Agnese, la santa dei giovani
È nella Basilica di Sant’Agnese fuori le mura, nella Messa celebrata dall’Abate generale dei Canonici Regolari Lateranensi, l’ordine che regge la Basilica, che i due agnelli vengono benedetti. «Gli animali sono collocati sull’altare sopra le reliquie – spiega l’abate Bergamin – di Agnese e di Emerenziana che era sorella di latte della martire; lei morì due giorni dopo Agnese, era catecumena e si stava preparando a ricevere il Battesimo, l’hanno trovata a pregare sulla tomba di Agnese e dopo averla portata fuori dalla chiesa, l’hanno lapidata». Agnese, sottolinea l’abate, è la testimonianza di una ragazza giovane, santa dei giovani. «Oggi si parla ancora di lei per la sua testimonianza di fede, di adesione a Cristo – Cristo è l’unico mio sposo: diceva la santa – e di adesione di vita totale fino a non avere paura della morte». «Io sono stato parroco qui a sant’Agnese e tanti giovani da varie parti del mondo hanno sempre visitato la sua tomba».
Le suore che realizzano i pallii
Il viaggio degli agnellini prosegue dalla Basilica di Sant’Agnese fuori le mura fino al monastero delle Benedettine di Santa Cecilia, a Trastevere, dove vengono accolti con il canto Isti sunt agni novelli, e trattati con cura e amore anche allattandoli con il biberon. «Abbiamo uno spazio riservato agli animali fatto da una casetta – spiega la badessa Maria Giovanna Valenziano – paglia per il giaciglio, termosifone elettrico per il riscaldamento, acqua sempre a disposizione e un recinto dove gironzolare». La tosatura avviene in primavera ma la lavorazione dei pallii incomincia subito perché ci vogliono alcuni mesi per la realizzazione.
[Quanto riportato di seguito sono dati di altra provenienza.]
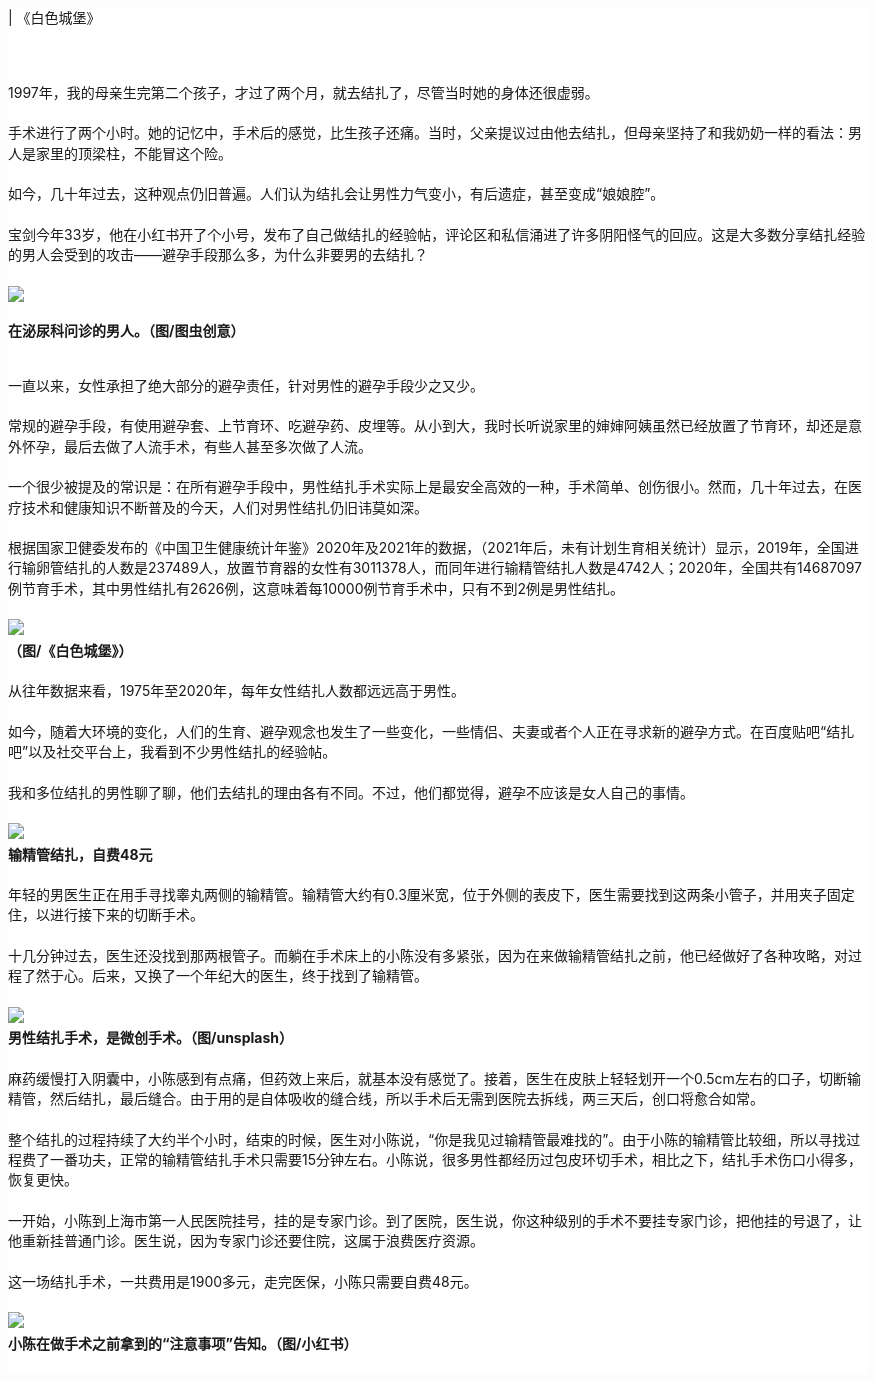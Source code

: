 | 《</span><span>白色城堡</span><span>》</span></section><section><span></span></section><section><br></section><section><br></section><section><span>1997年，我的母亲生完第二个孩子，才过了两个月，就去结扎了，尽管当时她的身体还很虚弱。</span></section><section><span><br></span></section><section><span>手术进行了两个小时。她的记忆中，手术后的感觉，比生孩子还痛。当时，父亲提议过由他去结扎，但母亲坚持了和我奶奶一样的看法：男人是家里的顶梁柱，不能冒这个险。</span></section><section><span><br></span></section><section><span>如今，几十年过去，这种观点仍旧普遍。人们认为结扎会让男性力气变小，有后遗症，甚至变成“娘娘腔”。</span></section><section><span><br></span></section><section><span>宝剑今年33岁，他在小红书开了个小号，发布了自己做结扎的经验帖，评论区和私信涌进了许多阴阳怪气的回应。这是大多数分享结扎经验的男人会受到的攻击——避孕手段那么多，为什么非要男的去结扎？</span></section><section><span><br></span></section><section><span><img data-backh="363" data-backw="546" data-imgfileid="507204390" data-ratio="0.6656017039403621" data-src="https://mmbiz.qpic.cn/sz_mmbiz_jpg/r7l7L28KwuVEyiccQ5icl2GlYYcCXJs4nRSFHUcJAwjwRuGQOb5ACG22pjkLvNhuMsB4OGC0U1rNv3w9xucu3bDw/640?wx_fmt=jpeg&amp;from=appmsg" data-type="jpeg" data-w="939" src="https://mmbiz.qpic.cn/sz_mmbiz_jpg/r7l7L28KwuVEyiccQ5icl2GlYYcCXJs4nRSFHUcJAwjwRuGQOb5ACG22pjkLvNhuMsB4OGC0U1rNv3w9xucu3bDw/640?wx_fmt=jpeg&amp;from=appmsg"></span></section><p><span><strong><span>在泌尿科问诊的男人。</span></strong></span><strong><span>（<strong>图/图虫创意</strong>）</span></strong></p><section><span><br></span></section><section><span>一直以来，女性承担了绝大部分的避孕责任，针对男性的避孕手段少之又少。</span></section><section><span><br></span></section><section><span>常规的避孕手段，有使用避孕套、上节育环、吃避孕药、皮埋等。从小到大，我时长听说家里的婶婶阿姨虽然已经放置了节育环，却还是意外怀孕，最后去做了人流手术，有些人甚至多次做了人流。</span></section><section><br></section><section><span>一个很少被提及的常识是：在所有避孕手段中，男性结扎手术实际上是最安全高效的一种，手术简单、创伤很小。然而，几十年过去，在医疗技术和健康知识不断普及的今天，人们对男性结扎仍旧讳莫如深。</span></section><section><span><br></span></section><section><span>根据国家卫健委发布的《中国卫生健康统计年鉴》2020年及2021年的数据，（2021年后，未有计划生育相关统计）显示，2019年，全国进行输卵管结扎的人数是237489人，放置节育器的女性有3011378人，而同年进行输精管结扎人数是4742人；2020年，全国共有14687097例节育手术，其中男性结扎有2626例，这意味着每10000例节育手术中，只有不到2例是男性结扎。</span></section><section><span><br></span></section><section><img data-backh="307" data-backw="546" data-galleryid="" data-imgfileid="507204393" data-ratio="0.562037037037037" data-s="300,640" data-src="https://mmbiz.qpic.cn/sz_mmbiz_jpg/r7l7L28KwuVEyiccQ5icl2GlYYcCXJs4nR4G2icNpmy1fS9G1N7L9qolnfz7zQa1p1y96LetYXPzuk6KJ2rpdFKKg/640?wx_fmt=jpeg&amp;from=appmsg" data-type="jpeg" data-w="1080" src="https://mmbiz.qpic.cn/sz_mmbiz_jpg/r7l7L28KwuVEyiccQ5icl2GlYYcCXJs4nR4G2icNpmy1fS9G1N7L9qolnfz7zQa1p1y96LetYXPzuk6KJ2rpdFKKg/640?wx_fmt=jpeg&amp;from=appmsg"></section><section><span></span></section><section><span><strong><span>（图/《白色城堡》）</span></strong></span></section><section><span><br></span></section><section><span>从往年数据来看，1975年至2020年，每年女性结扎人数都远远高于男性。</span></section><section><span><br></span></section><section><span>如今，随着大环境的变化，人们的生育、避孕观念也发生了一些变化，一些情侣、夫妻或者个人正在寻求新的避孕方式。在百度贴吧“结扎吧”以及社交平台上，我看到不少男性结扎的经验帖。</span></section><section><span><br></span></section><section><span>我和多位结扎的男性聊了聊，他们去结扎的理由各有不同。不过，他们都觉得，避孕不应该是女人自己的事情。</span></section><section><span><br></span></section><section><span><strong><img data-backh="107" data-backw="546" data-galleryid="" data-imgfileid="507204392" data-ratio="0.1962962962962963" data-s="300,640" data-src="https://mmbiz.qpic.cn/sz_mmbiz_png/r7l7L28KwuWfPEtczCiaPVcwUPKD9oHBEYQYaAetWIawBNQ4nTEyhiaCCGIYVmt3PeU5dqnzoNJyDY2pSicyiba7tQ/640?wx_fmt=png" data-type="png" data-w="1080" src="https://mmbiz.qpic.cn/sz_mmbiz_png/r7l7L28KwuWfPEtczCiaPVcwUPKD9oHBEYQYaAetWIawBNQ4nTEyhiaCCGIYVmt3PeU5dqnzoNJyDY2pSicyiba7tQ/640?wx_fmt=png"></strong></span></section><section><span><strong><span>输精管结扎，自费48元</span></strong></span></section><section><br></section><section><span>年轻的男医生正在用手寻找睾丸两侧的输精管。输精管大约有0.3厘米宽，位于外侧的表皮下，医生需要找到这两条小管子，并用夹子固定住，以进行接下来的切断手术。</span></section><section><span><br></span></section><section><span>十几分钟过去，医生还没找到那两根管子。而躺在手术床上的小陈没有多紧张，因为在来做输精管结扎之前，他已经做好了各种攻略，对过程了然于心。后来，又换了一个年纪大的医生，终于找到了输精管。</span></section><section><span><br></span></section><section><img data-backh="364" data-backw="546" data-imgfileid="507204395" data-ratio="0.6666666666666666" data-src="https://mmbiz.qpic.cn/sz_mmbiz_jpg/r7l7L28KwuVEyiccQ5icl2GlYYcCXJs4nRzuT2U0Ugpwia5ibcd51ichGfmEKqEuDZUagSCqVe6YVd0NzhyfJW2Ebaw/640?wx_fmt=jpeg&amp;from=appmsg" data-type="jpeg" data-w="936" src="https://mmbiz.qpic.cn/sz_mmbiz_jpg/r7l7L28KwuVEyiccQ5icl2GlYYcCXJs4nRzuT2U0Ugpwia5ibcd51ichGfmEKqEuDZUagSCqVe6YVd0NzhyfJW2Ebaw/640?wx_fmt=jpeg&amp;from=appmsg"></section><section><span><strong><span>男性结扎手术，是微创手术。（图/<span>unsplash</span>）</span></strong></span></section><section><span><br></span></section><section><span>麻药缓慢打入阴囊中，小陈感到有点痛，但药效上来后，就基本没有感觉了。接着，医生在皮肤上轻轻划开一个0.5cm左右的口子，切断输精管，然后结扎，最后缝合。由于用的是自体吸收的缝合线，所以手术后无需到医院去拆线，两三天后，创口将愈合如常。</span></section><section><span><br></span></section><section><span>整个结扎的过程持续了大约半个小时，结束的时候，医生对小陈说，“你是我见过输精管最难找的”。由于小陈的输精管比较细，所以寻找过程费了一番功夫，正常的输精管结扎手术只需要15分钟左右。小陈说，很多男性都经历过包皮环切手术，相比之下，结扎手术伤口小得多，恢复更快。</span></section><section><span><br></span></section><section><span>一开始，小陈到上海市第一人民医院挂号，挂的是专家门诊。到了医院，医生说，你这种级别的手术不要挂专家门诊，把他挂的号退了，让他重新挂普通门诊。医生说，因为专家门诊还要住院，这属于浪费医疗资源。</span></section><section><span><br></span></section><section><span>这一场结扎手术，一共费用是1900多元，走完医保，小陈只需要自费48元。</span></section><section><span><br></span></section><section><img data-backh="307" data-backw="546" data-galleryid="" data-imgfileid="507204437" data-ratio="0.562962962962963" data-s="300,640" data-src="https://mmbiz.qpic.cn/sz_mmbiz_png/r7l7L28KwuVEyiccQ5icl2GlYYcCXJs4nRFX6a9bXKBL3AxvLLldetialFjAoy7LIlicGR7W84TSCnBIKLXuUlwUUQ/640?wx_fmt=png&amp;from=appmsg" data-type="png" data-w="1080" src="https://mmbiz.qpic.cn/sz_mmbiz_png/r7l7L28KwuVEyiccQ5icl2GlYYcCXJs4nRFX6a9bXKBL3AxvLLldetialFjAoy7LIlicGR7W84TSCnBIKLXuUlwUUQ/640?wx_fmt=png&amp;from=appmsg"></section><section><span><strong><span>小陈在做手术之前拿到的“注意事项”告知。（图/小红书）</span></strong></span></section><section><span><br></span></section><section>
I passaggi sono molti per passare dalla lana grezza al filato; c’è il lavaggio, la cardatura che rende la lana soffice, la pettinatura e poi la tessitura vera e propria che viene compiuta ancora oggi artigianalmente dalle monache. «Il telaio – racconta la Badessa – è uno, ed è particolare per la misura del pallio stesso». Alcuni di quelli in legno presenti nel monastero sono stati costruiti nel secolo scorso a Prato e uno risale al XVII secolo. Al termine del lavoro vengono applicate le croci in seta nere e infine i pallii vengono consegnati all’ufficio delle celebrazioni liturgiche del Papa, il 24 giugno, nella solennità di san Giovanni Battista, il precursore che indicò Gesù come Agnello di Dio. «La lana dei due agnelli – spiega la religiosa – serve per il pallio del Papa, poi usiamo anche altra lana per realizzare gli altri». Un lavoro fatto di attenzione, dedizione e amore per la Chiesa e per il Pontefice.